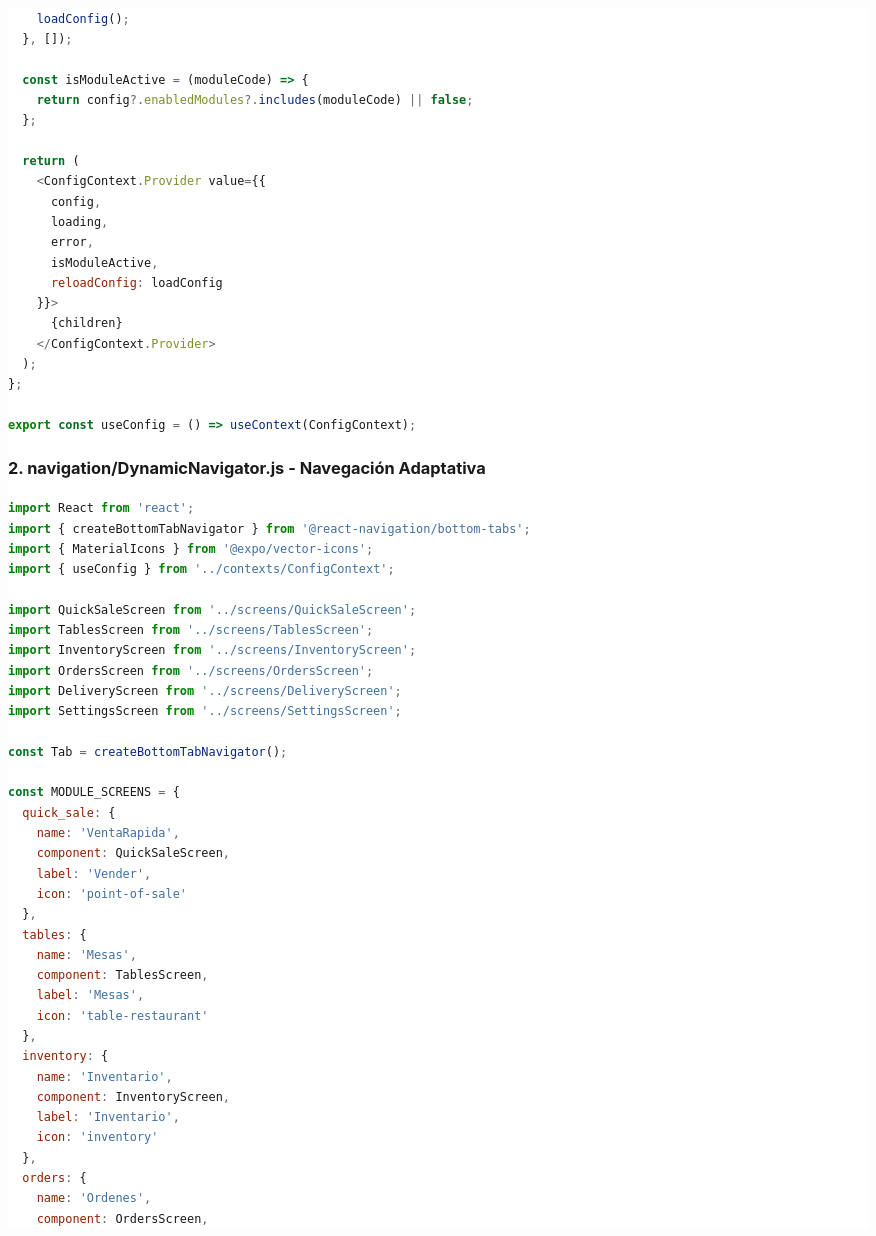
 ```javascript
    loadConfig();
  }, []);

  const isModuleActive = (moduleCode) => {
    return config?.enabledModules?.includes(moduleCode) || false;
  };

  return (
    <ConfigContext.Provider value={{ 
      config, 
      loading, 
      error, 
      isModuleActive, 
      reloadConfig: loadConfig 
    }}>
      {children}
    </ConfigContext.Provider>
  );
};

export const useConfig = () => useContext(ConfigContext);
```

### 2. **navigation/DynamicNavigator.js** - Navegación Adaptativa

```javascript
import React from 'react';
import { createBottomTabNavigator } from '@react-navigation/bottom-tabs';
import { MaterialIcons } from '@expo/vector-icons';
import { useConfig } from '../contexts/ConfigContext';

import QuickSaleScreen from '../screens/QuickSaleScreen';
import TablesScreen from '../screens/TablesScreen';
import InventoryScreen from '../screens/InventoryScreen';
import OrdersScreen from '../screens/OrdersScreen';
import DeliveryScreen from '../screens/DeliveryScreen';
import SettingsScreen from '../screens/SettingsScreen';

const Tab = createBottomTabNavigator();

const MODULE_SCREENS = {
  quick_sale: {
    name: 'VentaRapida',
    component: QuickSaleScreen,
    label: 'Vender',
    icon: 'point-of-sale'
  },
  tables: {
    name: 'Mesas',
    component: TablesScreen,
    label: 'Mesas',
    icon: 'table-restaurant'
  },
  inventory: {
    name: 'Inventario',
    component: InventoryScreen,
    label: 'Inventario',
    icon: 'inventory'
  },
  orders: {
    name: 'Ordenes',
    component: OrdersScreen,
```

------------------------

## TASK INSTRUCTIONS:
Reproduce every line from the listing above that holds the word "moduleCode".

## SOLUTION:
  const isModuleActive = (moduleCode) => {
    return config?.enabledModules?.includes(moduleCode) || false;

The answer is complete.